Or, Hergé était un homme foncièrement modeste tout en ayant conscience de l'originalité, de la résonance, du retentissement et de la " finition" de son oeuvre. Le beau livre de Benoît Peeters ( 511 pages)le prouve surabondamment. N’oublions pas qu’en 1940, (il avait trente trois ans) Hergé avait déjà derrière lui des albums comme Le Lotus bleu (1936), l'oreille cassée (1937),l’Ile noire (1938), le Sceptre d'Ottokar (1939). Allaient suivre, pendant la guerre, d'autres chefs-d'oeuvre comme le crabe aux pinces d’or, l’Etoile mystérieuse, le secret de la licorne et le Trésor de Rackham le Rouge.
Hergé est aussi l’auteur de "Quick et Flupke", gamins de Bruxelles, de véritables petits bijoux de drôlerie et de surréalisme que les amateurs s'arrachent à prix d’or. Aidé par une équipe talentueuse (dont Jacques Van Melkebeke et Baudouin van den Branden de Reeth ), il crée des dizaines de personnages du plus haut cocasse, inspiré par l'humour bruxellois (la "zwanze", qui est l’art du Bruxellois des Marolles de faire accepter des énormités avec le plus grand sérieux).
Les “tintinologues" raffolent des “méchants" de Hergé, bien typés, inoubliables: Gibbons, le grand industriel américain qui bouscule un porteur de pousse-pousse( Le Lotus bleu), Mitsuhirato, agent secret de la Chine et du Japon, le lieutenant Allan, bourreau du capitaine Haddock, les frères Loiseau, antiquaires plus vrais que nature, le marchand d’armes Basil Bazaroff et les sublimes Ramon et Alonzo, toujours en dispute, à la recherche du fétiche volé(L’Oreille cassée).
Il y a les “bons", que les enfants ( petits et grands) adorent: Chester, l’ami de Haddock , l'illuminé Philipulus (Etoile mystérieuse), Bianca Castafiore, si naïve et si bonne, madame Pinson ( un vrai second rôle) et le célèbre Didi (Le Lotus bleu), fils du vieux Wang Jen Ghié, qui sauve Tintin à plusieurs reprises, Nestor, le valet naïf mais parfois très efficace.
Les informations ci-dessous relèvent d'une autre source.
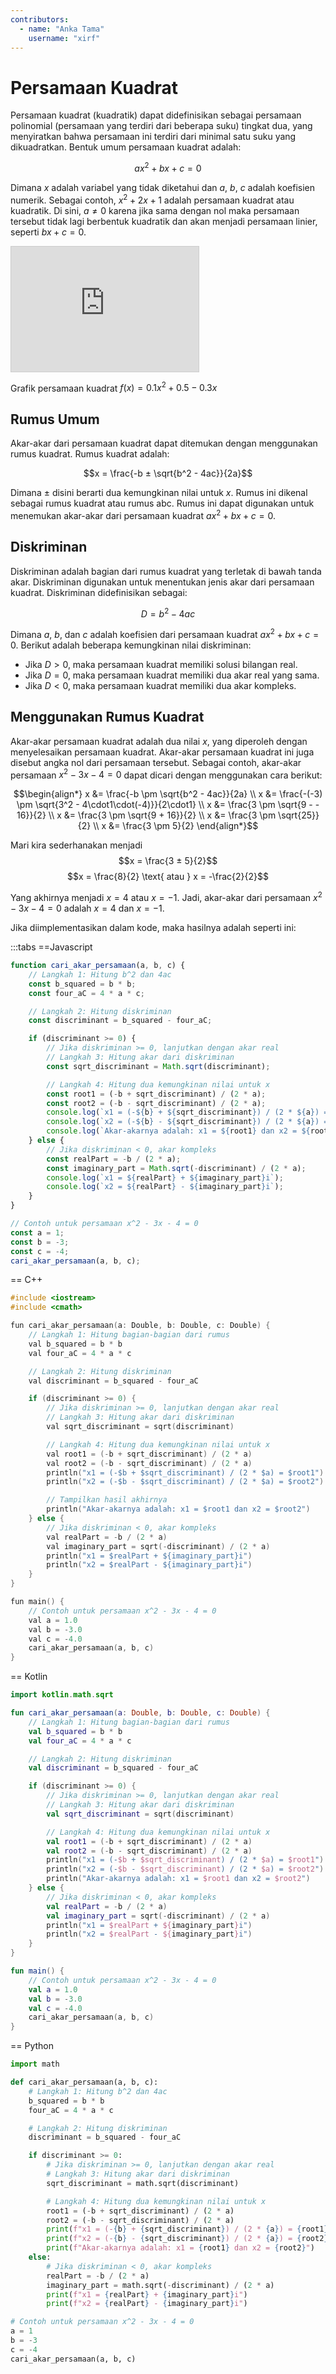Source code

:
 ```yaml
---
contributors:
  - name: "Anka Tama"
    username: "xirf"
---
```


# Persamaan Kuadrat

Persamaan kuadrat (kuadratik) dapat didefinisikan sebagai persamaan polinomial (persamaan yang terdiri dari beberapa suku) tingkat dua, yang menyiratkan bahwa persamaan ini terdiri dari minimal satu suku yang dikuadratkan. Bentuk umum persamaan kuadrat adalah:

$$ax^2 + bx + c = 0$$

Dimana $x$ adalah variabel yang tidak diketahui dan $a$, $b$, $c$ adalah koefisien numerik. Sebagai contoh, $x^2 + 2x +1$ adalah persamaan kuadrat atau kuadratik. Di sini, $a ≠ 0$ karena jika sama dengan nol maka persamaan tersebut tidak lagi berbentuk kuadratik dan akan menjadi persamaan linier, seperti $bx + c = 0$.

<iframe src="https://www.desmos.com/calculator/4pk6cxq51f?embed" width="300" height="200" class="mx-auto w-full" style="border: 1px solid #ccc" frameborder=0></iframe>
<div class="text-center text-sm text-gray-500">

Grafik persamaan kuadrat $f(x) = 0.1x^2 + 0.5 - 0.3x$

</div>

## Rumus Umum

Akar-akar dari persamaan kuadrat dapat ditemukan dengan menggunakan rumus kuadrat. Rumus kuadrat adalah:

$$x = \frac{-b ± \sqrt{b^2 - 4ac}}{2a}$$

Dimana $±$ disini berarti dua kemungkinan nilai untuk $x$. Rumus ini dikenal sebagai rumus kuadrat atau rumus abc. Rumus ini dapat digunakan untuk menemukan akar-akar dari persamaan kuadrat $ax^2 + bx + c = 0$.

## Diskriminan

Diskriminan adalah bagian dari rumus kuadrat yang terletak di bawah tanda akar. Diskriminan digunakan untuk menentukan jenis akar dari persamaan kuadrat. Diskriminan didefinisikan sebagai:

$$D = b^2 - 4ac$$

Dimana $a$, $b$, dan $c$ adalah koefisien dari persamaan kuadrat $ax^2 + bx + c = 0$. Berikut adalah beberapa kemungkinan nilai diskriminan:

-   Jika $D > 0$, maka persamaan kuadrat memiliki solusi bilangan real.
-   Jika $D = 0$, maka persamaan kuadrat memiliki dua akar real yang sama.
-   Jika $D < 0$, maka persamaan kuadrat memiliki dua akar kompleks.

## Menggunakan Rumus Kuadrat

Akar-akar persamaan kuadrat adalah dua nilai $x$, yang diperoleh dengan menyelesaikan persamaan kuadrat. Akar-akar persamaan kuadrat ini juga disebut angka nol dari persamaan tersebut. Sebagai contoh, akar-akar persamaan $x^2 - 3x - 4 = 0$ dapat dicari dengan menggunakan cara berikut:

$$\begin{align*}
x &= \frac{-b \pm \sqrt{b^2 - 4ac}}{2a} \\
x &= \frac{-(-3) \pm \sqrt{3^2 - 4\cdot1\cdot(-4)}}{2\cdot1} \\
x &= \frac{3 \pm \sqrt{9 - - 16}}{2} \\
x &= \frac{3 \pm \sqrt{9 + 16}}{2} \\
x &= \frac{3 \pm \sqrt{25}}{2} \\
x &= \frac{3 \pm 5}{2}
\end{align*}$$

Mari kira sederhanakan menjadi
$$x = \frac{3 ± 5}{2}$$
$$x = \frac{8}{2} \text{ atau } x = -\frac{2}{2}$$

Yang akhirnya menjadi $x = 4$ atau $x = -1$. Jadi, akar-akar dari persamaan $x^2 - 3x - 4 = 0$ adalah $x = 4$ dan $x = -1$.

Jika diimplementasikan dalam kode, maka hasilnya adalah seperti ini:

:::tabs
==Javascript

```js
function cari_akar_persamaan(a, b, c) {
	// Langkah 1: Hitung b^2 dan 4ac
	const b_squared = b * b;
	const four_aC = 4 * a * c;

	// Langkah 2: Hitung diskriminan
	const discriminant = b_squared - four_aC;

	if (discriminant >= 0) {
		// Jika diskriminan >= 0, lanjutkan dengan akar real
		// Langkah 3: Hitung akar dari diskriminan
		const sqrt_discriminant = Math.sqrt(discriminant);

        // Langkah 4: Hitung dua kemungkinan nilai untuk x
		const root1 = (-b + sqrt_discriminant) / (2 * a);
		const root2 = (-b - sqrt_discriminant) / (2 * a);
		console.log(`x1 = (-${b} + ${sqrt_discriminant}) / (2 * ${a}) = ${root1}`);
		console.log(`x2 = (-${b} - ${sqrt_discriminant}) / (2 * ${a}) = ${root2}`);
		console.log(`Akar-akarnya adalah: x1 = ${root1} dan x2 = ${root2}`);
	} else {
		// Jika diskriminan < 0, akar kompleks
		const realPart = -b / (2 * a);
		const imaginary_part = Math.sqrt(-discriminant) / (2 * a);
		console.log(`x1 = ${realPart} + ${imaginary_part}i`);
		console.log(`x2 = ${realPart} - ${imaginary_part}i`);
	}
}

// Contoh untuk persamaan x^2 - 3x - 4 = 0
const a = 1;
const b = -3;
const c = -4;
cari_akar_persamaan(a, b, c);
```

== C++

```cpp
#include <iostream>
#include <cmath>

fun cari_akar_persamaan(a: Double, b: Double, c: Double) {
    // Langkah 1: Hitung bagian-bagian dari rumus
    val b_squared = b * b
    val four_aC = 4 * a * c

    // Langkah 2: Hitung diskriminan
    val discriminant = b_squared - four_aC

    if (discriminant >= 0) {
        // Jika diskriminan >= 0, lanjutkan dengan akar real
        // Langkah 3: Hitung akar dari diskriminan
        val sqrt_discriminant = sqrt(discriminant)

        // Langkah 4: Hitung dua kemungkinan nilai untuk x
        val root1 = (-b + sqrt_discriminant) / (2 * a)
        val root2 = (-b - sqrt_discriminant) / (2 * a)
        println("x1 = (-$b + $sqrt_discriminant) / (2 * $a) = $root1")
        println("x2 = (-$b - $sqrt_discriminant) / (2 * $a) = $root2")

        // Tampilkan hasil akhirnya
        println("Akar-akarnya adalah: x1 = $root1 dan x2 = $root2")
    } else {
        // Jika diskriminan < 0, akar kompleks
        val realPart = -b / (2 * a)
        val imaginary_part = sqrt(-discriminant) / (2 * a)
        println("x1 = $realPart + ${imaginary_part}i")
        println("x2 = $realPart - ${imaginary_part}i")
    }
}

fun main() {
    // Contoh untuk persamaan x^2 - 3x - 4 = 0
    val a = 1.0
    val b = -3.0
    val c = -4.0
    cari_akar_persamaan(a, b, c)
}

```

== Kotlin

```kotlin
import kotlin.math.sqrt

fun cari_akar_persamaan(a: Double, b: Double, c: Double) {
    // Langkah 1: Hitung bagian-bagian dari rumus
    val b_squared = b * b
    val four_aC = 4 * a * c

    // Langkah 2: Hitung diskriminan
    val discriminant = b_squared - four_aC

    if (discriminant >= 0) {
        // Jika diskriminan >= 0, lanjutkan dengan akar real
        // Langkah 3: Hitung akar dari diskriminan
        val sqrt_discriminant = sqrt(discriminant)

        // Langkah 4: Hitung dua kemungkinan nilai untuk x
        val root1 = (-b + sqrt_discriminant) / (2 * a)
        val root2 = (-b - sqrt_discriminant) / (2 * a)
        println("x1 = (-$b + $sqrt_discriminant) / (2 * $a) = $root1")
        println("x2 = (-$b - $sqrt_discriminant) / (2 * $a) = $root2")
        println("Akar-akarnya adalah: x1 = $root1 dan x2 = $root2")
    } else {
        // Jika diskriminan < 0, akar kompleks
        val realPart = -b / (2 * a)
        val imaginary_part = sqrt(-discriminant) / (2 * a)
        println("x1 = $realPart + ${imaginary_part}i")
        println("x2 = $realPart - ${imaginary_part}i")
    }
}

fun main() {
    // Contoh untuk persamaan x^2 - 3x - 4 = 0
    val a = 1.0
    val b = -3.0
    val c = -4.0
    cari_akar_persamaan(a, b, c)
}
```
== Python
``` python
import math

def cari_akar_persamaan(a, b, c):
	# Langkah 1: Hitung b^2 dan 4ac
	b_squared = b * b
	four_aC = 4 * a * c

	# Langkah 2: Hitung diskriminan
	discriminant = b_squared - four_aC

	if discriminant >= 0:
		# Jika diskriminan >= 0, lanjutkan dengan akar real
		# Langkah 3: Hitung akar dari diskriminan
		sqrt_discriminant = math.sqrt(discriminant)

		# Langkah 4: Hitung dua kemungkinan nilai untuk x
		root1 = (-b + sqrt_discriminant) / (2 * a)
		root2 = (-b - sqrt_discriminant) / (2 * a)
		print(f"x1 = (-{b} + {sqrt_discriminant}) / (2 * {a}) = {root1}")
		print(f"x2 = (-{b} - {sqrt_discriminant}) / (2 * {a}) = {root2}")
		print(f"Akar-akarnya adalah: x1 = {root1} dan x2 = {root2}")
	else:
		# Jika diskriminan < 0, akar kompleks
		realPart = -b / (2 * a)
		imaginary_part = math.sqrt(-discriminant) / (2 * a)
		print(f"x1 = {realPart} + {imaginary_part}i")
		print(f"x2 = {realPart} - {imaginary_part}i")

# Contoh untuk persamaan x^2 - 3x - 4 = 0
a = 1
b = -3
c = -4
cari_akar_persamaan(a, b, c)
```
Il y a enfin les personnage ambigus, faux, méchants, hypocrites, falots, ou dont on ne sait pas exactement à quel camp ils appartiennent : le général Alcazar, Philémon Siclone, l’explorateur Ridgewell, aux petits yeux indéfinissables et à la fléchette empoisonnée qui veut vivre avec les Arumbayas et l'incroyable Aristide Filoselle, pick pocket collectionneur.
Benoît Peeters se situe dans la grande lignée des intervieweurs, admirateurs ou biographes de Hergé: Numa Sadoul, Pierre Assouline, le philosophe Michel Serres, qui lança Hergé au sein de l'intelligentsia française, Philippe Goddin ("chronologie d'une oeuvre"), Pierre Fresnault-Deruelle , sémiologue. et nous en passons.
Benoît Peeters a eu l'insigne faveur de pouvoir consulter la correspondance entre Hergé et sa première épouse, Germaine Kieckens. Celle-ci prit une part très active dans l'élaboration de la première partie (la plus belle) de l’oeuvre de Hergé. Ce dernier lui écrit: "quelle femme admirable tu étais pour réaliser à quel point je t’étais redevable de l’oeuvre que j'ai faite, car sans cesse tu t'es effacée,de même sacrifiée, pour me permettre de me consacrer entièrement à ce que je faisais".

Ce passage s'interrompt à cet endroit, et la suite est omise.